Primeiro, Maguila passou a lutar com pugilistas norte-americanos, os mesmos que boxeadores ranqueados vinham enfrentando. Até que chegou a hora de um grande teste.
O brasileiro subiu ao ringue em São Paulo com James “Quebra-Ossos” Smith, que poucos meses antes aguentara em pé 12 assaltos com o demolidor “Iron” Mike Tyson.
Foi uma luta polêmica. Os críticos acharam que Maguila mais correu do que bateu. Dois jurados viram vitória de Maguila, por 98 a 97 e 98 a 96. Um terceiro jurado, que apontou triunfo do americano, por 100 a 91, foi suspenso.
Com base em sua atividade e no trabalho de bastidores, o brasileiro foi alçado à segunda posição no ranking e entrou em rota de colisão com o ex-campeão cruzador Evander Holyfield, o primeiro do ranking, em 1989, em Lake Tahoe, nos Estados Unidos.
Após um bom primeiro assalto, em que surpreendeu o norte-americano, Maguila sofreu um violentíssimo nocaute no assalto seguinte e chegou a sofrer convulsões.
No ano seguinte, Maguila enfrentou o ex-campeão George Foreman, que voltava de uma aposentadoria de dez anos, em Nevada. Um novo nocaute no segundo assalto decretou o fim da carreira do brasileiro como sério candidato a disputa de título.

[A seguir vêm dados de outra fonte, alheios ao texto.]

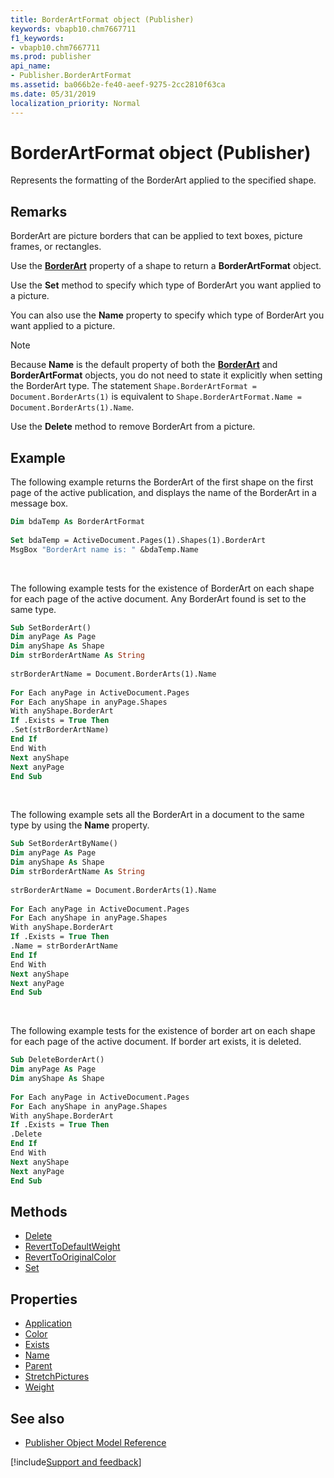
 ```yaml
---
title: BorderArtFormat object (Publisher)
keywords: vbapb10.chm7667711
f1_keywords:
- vbapb10.chm7667711
ms.prod: publisher
api_name:
- Publisher.BorderArtFormat
ms.assetid: ba066b2e-fe40-aeef-9275-2cc2810f63ca
ms.date: 05/31/2019
localization_priority: Normal
---
```



# BorderArtFormat object (Publisher)

Represents the formatting of the BorderArt applied to the specified shape.
 
## Remarks

BorderArt are picture borders that can be applied to text boxes, picture frames, or rectangles.
 
Use the **[BorderArt](Publisher.Shape.BorderArt.md)** property of a shape to return a **BorderArtFormat** object.

Use the **Set** method to specify which type of BorderArt you want applied to a picture. 

You can also use the **Name** property to specify which type of BorderArt you want applied to a picture. 

> [!NOTE] 
> Because **Name** is the default property of both the **[BorderArt](Publisher.BorderArt.md)** and **BorderArtFormat** objects, you do not need to state it explicitly when setting the BorderArt type. The statement `Shape.BorderArtFormat = Document.BorderArts(1)` is equivalent to `Shape.BorderArtFormat.Name = Document.BorderArts(1).Name`.
 
Use the **Delete** method to remove BorderArt from a picture. 
 
## Example

The following example returns the BorderArt of the first shape on the first page of the active publication, and displays the name of the BorderArt in a message box.

```vb
Dim bdaTemp As BorderArtFormat 
 
Set bdaTemp = ActiveDocument.Pages(1).Shapes(1).BorderArt 
MsgBox "BorderArt name is: " &bdaTemp.Name
```

<br/>

The following example tests for the existence of BorderArt on each shape for each page of the active document. Any BorderArt found is set to the same type.

```vb
Sub SetBorderArt() 
Dim anyPage As Page 
Dim anyShape As Shape 
Dim strBorderArtName As String 
 
strBorderArtName = Document.BorderArts(1).Name 
 
For Each anyPage in ActiveDocument.Pages 
For Each anyShape in anyPage.Shapes 
With anyShape.BorderArt 
If .Exists = True Then 
.Set(strBorderArtName) 
End If 
End With 
Next anyShape 
Next anyPage 
End Sub
```

<br/>

The following example sets all the BorderArt in a document to the same type by using the **Name** property.

```vb
Sub SetBorderArtByName() 
Dim anyPage As Page 
Dim anyShape As Shape 
Dim strBorderArtName As String 
 
strBorderArtName = Document.BorderArts(1).Name 
 
For Each anyPage in ActiveDocument.Pages 
For Each anyShape in anyPage.Shapes 
With anyShape.BorderArt 
If .Exists = True Then 
.Name = strBorderArtName 
End If 
End With 
Next anyShape 
Next anyPage 
End Sub
```

<br/>

The following example tests for the existence of border art on each shape for each page of the active document. If border art exists, it is deleted.

```vb
Sub DeleteBorderArt() 
Dim anyPage As Page 
Dim anyShape As Shape 
 
For Each anyPage in ActiveDocument.Pages 
For Each anyShape in anyPage.Shapes 
With anyShape.BorderArt 
If .Exists = True Then 
.Delete 
End If 
End With 
Next anyShape 
Next anyPage 
End Sub
```


## Methods

- [Delete](Publisher.BorderArtFormat.Delete.md)
- [RevertToDefaultWeight](Publisher.BorderArtFormat.RevertToDefaultWeight.md)
- [RevertToOriginalColor](Publisher.BorderArtFormat.RevertToOriginalColor.md)
- [Set](Publisher.BorderArtFormat.Set.md)

## Properties

- [Application](Publisher.BorderArtFormat.Application.md)
- [Color](Publisher.BorderArtFormat.Color.md)
- [Exists](Publisher.BorderArtFormat.Exists.md)
- [Name](Publisher.BorderArtFormat.Name.md)
- [Parent](Publisher.BorderArtFormat.Parent.md)
- [StretchPictures](Publisher.BorderArtFormat.StretchPictures.md)
- [Weight](Publisher.BorderArtFormat.Weight.md)

## See also

- [Publisher Object Model Reference](overview/publisher/object-model.md)



[!include[Support and feedback](~/includes/feedback-boilerplate.md)] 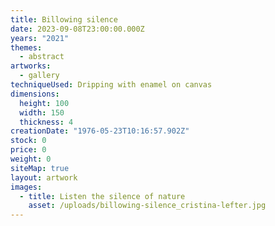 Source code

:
 ```yaml
---
title: Billowing silence
date: 2023-09-08T23:00:00.000Z
years: "2021"
themes:
  - abstract
artworks:
  - gallery
techniqueUsed: Dripping with enamel on canvas
dimensions:
  height: 100
  width: 150
  thickness: 4
creationDate: "1976-05-23T10:16:57.902Z"
stock: 0
price: 0
weight: 0
siteMap: true
layout: artwork
images:
  - title: Listen the silence of nature
    asset: /uploads/billowing-silence_cristina-lefter.jpg
---
```


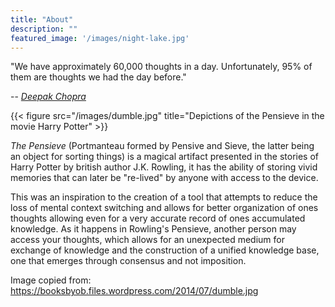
 ```yaml
---
title: "About"
description: ""
featured_image: '/images/night-lake.jpg'
---
```

"We have approximately 60,000 thoughts in a day. Unfortunately, 95% of them are thoughts we had the day before."

-- <cite>[Deepak Chopra][1]</cite>


[1]:https://www.azquotes.com/quote/558021

{{< figure src="/images/dumble.jpg" title="Depictions of the Pensieve in the movie Harry Potter" >}}

_The Pensieve_ (Portmanteau formed by Pensive and Sieve, the latter being an object for sorting things) is a magical artifact presented in the stories of Harry Potter by british author J.K. Rowling, it has the ability of storing vivid memories that can later be "re-lived" by anyone with access to the device. 

This was an inspiration to the creation of a tool that attempts to reduce the loss of mental context switching and allows for better organization of ones thoughts allowing even for a very accurate record of ones accumulated knowledge. As it happens in Rowling's Pensieve, another person may access your thoughts, which allows for an unexpected medium for exchange of knowledge and the construction of a unified knowledge base, one that emerges through consensus and not imposition.

Image copied from: https://booksbyob.files.wordpress.com/2014/07/dumble.jpg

Passou a excursionar pelo interior paulista, por outros estados e até no Uruguai, contra adversários de no máximo nível mediano.
Uma derrota por nocaute para o novato Daniel Frank, que tinha apenas cinco lutas, selou a sua aposentadoria dos ringues em 2000.
O cartel profissional de Maguila, que se estendeu de 83 a 2000, inclui 77 vitórias, 61 nocautes, 7 derrotas e 1 empate.
Para o boxeador, não faltaram atividades, que começaram a aparecer antes mesmo do fim de sua carreira, durante a qual adquiriu um posto de gasolina.
Maguila foi comentarista econômico do programa popular “Aqui Agora”, participou de comerciais e, a convite do prefeito Toninho da Pamonha, aceitou o cargo de secretário de Esporte de Itaquaquecetuba, em São Paulo.
Viu ainda dois de seus dois filhos, Adenilson e Edimilson –teve um terceiro filho, Adilson Junior–, tornarem-se boxeadores profissionais, mas sem carreiras tão produtivas quanto à do pai famoso.